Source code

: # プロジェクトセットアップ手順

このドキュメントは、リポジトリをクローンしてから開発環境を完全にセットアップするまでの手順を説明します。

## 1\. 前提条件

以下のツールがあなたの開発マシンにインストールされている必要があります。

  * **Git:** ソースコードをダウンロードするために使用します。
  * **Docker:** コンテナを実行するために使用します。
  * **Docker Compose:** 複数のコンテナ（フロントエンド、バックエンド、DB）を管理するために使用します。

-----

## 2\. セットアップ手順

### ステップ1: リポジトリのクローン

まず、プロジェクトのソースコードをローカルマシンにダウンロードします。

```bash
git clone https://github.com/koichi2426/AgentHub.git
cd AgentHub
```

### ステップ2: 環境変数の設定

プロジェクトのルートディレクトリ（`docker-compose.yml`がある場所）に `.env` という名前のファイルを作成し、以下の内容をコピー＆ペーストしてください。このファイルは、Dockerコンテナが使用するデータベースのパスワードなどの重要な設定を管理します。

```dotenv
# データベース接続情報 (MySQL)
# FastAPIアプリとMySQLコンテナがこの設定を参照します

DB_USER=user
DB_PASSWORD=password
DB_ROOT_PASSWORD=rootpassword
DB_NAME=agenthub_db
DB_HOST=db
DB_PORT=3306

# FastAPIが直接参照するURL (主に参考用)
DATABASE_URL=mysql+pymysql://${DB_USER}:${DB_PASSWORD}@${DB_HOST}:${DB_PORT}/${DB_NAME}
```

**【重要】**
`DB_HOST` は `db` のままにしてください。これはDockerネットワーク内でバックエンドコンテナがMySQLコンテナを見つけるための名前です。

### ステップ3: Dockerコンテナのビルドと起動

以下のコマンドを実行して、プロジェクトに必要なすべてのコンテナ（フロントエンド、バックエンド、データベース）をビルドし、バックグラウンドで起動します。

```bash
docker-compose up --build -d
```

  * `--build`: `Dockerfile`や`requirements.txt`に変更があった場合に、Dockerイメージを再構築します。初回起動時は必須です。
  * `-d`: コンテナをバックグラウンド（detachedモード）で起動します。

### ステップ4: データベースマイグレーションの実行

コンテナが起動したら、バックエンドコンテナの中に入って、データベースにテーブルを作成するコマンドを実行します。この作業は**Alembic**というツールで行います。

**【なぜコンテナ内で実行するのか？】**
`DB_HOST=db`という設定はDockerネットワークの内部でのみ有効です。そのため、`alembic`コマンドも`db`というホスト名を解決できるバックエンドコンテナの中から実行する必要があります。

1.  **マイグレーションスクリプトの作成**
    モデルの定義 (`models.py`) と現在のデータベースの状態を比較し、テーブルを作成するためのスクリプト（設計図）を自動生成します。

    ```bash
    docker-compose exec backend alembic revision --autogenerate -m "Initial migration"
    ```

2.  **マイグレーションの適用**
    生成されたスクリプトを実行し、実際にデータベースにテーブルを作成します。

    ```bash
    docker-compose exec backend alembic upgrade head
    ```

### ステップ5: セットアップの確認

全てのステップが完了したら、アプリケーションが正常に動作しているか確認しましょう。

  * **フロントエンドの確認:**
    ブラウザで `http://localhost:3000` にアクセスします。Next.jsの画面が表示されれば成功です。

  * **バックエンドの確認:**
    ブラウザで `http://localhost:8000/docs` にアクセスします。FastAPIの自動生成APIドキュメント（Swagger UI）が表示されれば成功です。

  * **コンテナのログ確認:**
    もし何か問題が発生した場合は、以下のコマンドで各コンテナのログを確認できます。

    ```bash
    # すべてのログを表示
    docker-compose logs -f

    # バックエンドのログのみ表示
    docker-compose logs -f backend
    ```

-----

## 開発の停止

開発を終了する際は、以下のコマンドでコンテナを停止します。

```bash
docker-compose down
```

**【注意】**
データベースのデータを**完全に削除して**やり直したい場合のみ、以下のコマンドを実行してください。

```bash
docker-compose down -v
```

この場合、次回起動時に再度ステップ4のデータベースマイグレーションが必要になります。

________________________

* **Exercise brief**:
When a line above contains the string "ブラウザで", copy that line.

* **Task output**:
    ブラウザで `http://localhost:3000` にアクセスします。Next.jsの画面が表示されれば成功です。
    ブラウザで `http://localhost:8000/docs` にアクセスします。FastAPIの自動生成APIドキュメント（Swagger UI）が表示されれば成功です。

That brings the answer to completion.